いっしょに禁煙しましょう!

長野中央病院 禁煙外来 医師 西園 友貴

喫煙の具体的悪影響

「みんなの医療」に掲載させていただくのは2回目になります。今回のテーマは禁煙です。タバコは自分だけでなく周りにも悪影響があることはすでに知られていますが、具体的にどう悪いかご存知ですか。

癌をはじめとして、脳卒中や心筋梗塞、慢性閉塞性肺疾患、さらに糖尿病や歯周病など非常に多くの病気に関連しています。さらに、女性の場合は妊娠出産への影響もあるとされています。世界中で年間700万人の方がタバコ関連疾患で亡くなっているとも言われています。

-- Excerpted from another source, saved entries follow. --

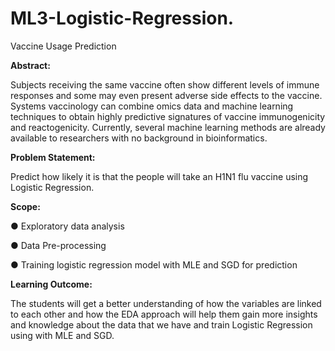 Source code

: # ML3-Logistic-Regression.
Vaccine Usage Prediction

**Abstract:**

Subjects receiving the same vaccine often show different levels of immune responses and some may even present adverse side effects to the vaccine. Systems vaccinology can combine omics data and machine learning techniques to obtain highly predictive signatures of vaccine immunogenicity and reactogenicity. Currently, several machine learning methods are already available to researchers with no background in bioinformatics.


**Problem Statement:**

Predict how likely it is that the people will take an H1N1 flu vaccine using Logistic Regression.

**Scope:**

● Exploratory data analysis

● Data Pre-processing

● Training logistic regression model with MLE and SGD for prediction


**Learning Outcome:**

The students will get a better understanding of how the variables are linked to each other and how the EDA approach will help them gain more insights and knowledge
about the data that we have and train Logistic Regression using with MLE and SGD.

また、他の方からのタバコの煙を吸わされることを受動喫煙といいますが、わが国では受動喫煙で年間1万5000人の方が死亡しているともいわれており深刻な問題です。乳幼児突然死症候群と言って、特別病気のない乳幼児が急に亡くなる怖ろしい病気がありますが、これも喫煙と関連していると言われています。

近年は加熱式タバコやVAPEの使用率も増えています。業者は加熱式タバコは「有害物質90%オフ」とうたっています。禁煙はしないが健康被害を減らしたい、という喫煙者の心理をうまくついた商品であると言えます。しかし、その安全性についてはまだ明らかにはなっていないのが現状です。

喫煙はニコチン依存症

タバコの煙にはニコチンが含まれており、これには依存性があります。ニコチン依存症チェックシートを載せておきます。これで5つ以上あてはまる方は、ニコチン依存症になっている可能性が高いです。

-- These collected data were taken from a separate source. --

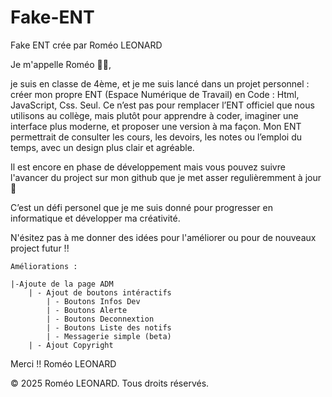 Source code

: # Fake-ENT
Fake ENT crée par Roméo LEONARD

Je m'appelle Roméo 👨‍💻,

je suis en classe de 4ème, et je me suis lancé dans un projet personnel : créer mon propre ENT (Espace Numérique de Travail) en Code : Html, JavaScript, Css. Seul. Ce n’est pas pour remplacer l’ENT officiel que nous utilisons au collège, mais plutôt pour apprendre à coder, imaginer une interface plus moderne, et proposer une version à ma façon. 
Mon ENT permettrait de consulter les cours, les devoirs, les notes ou l’emploi du temps, avec un design plus clair et agréable.

Il est encore en phase de développement mais vous pouvez suivre l'avancer du project sur mon github que je met asser regulièremment à jour 💾

C’est un défi personel que je me suis donné pour progresser en informatique et développer ma créativité.

N'ésitez pas à me donner des idées pour l'améliorer ou pour de nouveaux project futur !!

    Améliorations :

    |-Ajoute de la page ADM
        | - Ajout de boutons intéractifs
            | - Boutons Infos Dev
            | - Boutons Alerte
            | - Boutons Deconnextion
            | - Boutons Liste des notifs
            | - Messagerie simple (beta)
        | - Ajout Copyright

Merci !!
Roméo LEONARD

© 2025 Roméo LEONARD. Tous droits réservés.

タバコの有害性について記載してきましたが、禁煙に興味を抱くタイミングはなにかしらのライフイベントがきっかけになることが多いです。子どもが生まれたから、孫の成長する姿を見たいから、タバコが値上がりしたから、喫煙所に行くのに時間がかかるから、などです。

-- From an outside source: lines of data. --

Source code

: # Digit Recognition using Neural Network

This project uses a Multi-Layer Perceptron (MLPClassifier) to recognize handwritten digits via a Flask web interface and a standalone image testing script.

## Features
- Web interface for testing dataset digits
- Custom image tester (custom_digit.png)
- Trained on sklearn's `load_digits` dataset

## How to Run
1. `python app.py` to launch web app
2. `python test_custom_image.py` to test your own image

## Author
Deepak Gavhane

禁煙に興味があるのになかなか一歩が踏み出せない方、当院の禁煙外来にぜひ一度お越しください。皆さんの生活の中からヒントを探し、その人にあった指導をしていきます。禁煙継続のコツなどをお伝えしながら、禁煙の補助となる貼付剤を処方します。

ニコチン依存症は病気の一種です。一人の力で治すのには限界があります。ご家族、ご友人、私含め医療スタッフみんなで治していきましょう。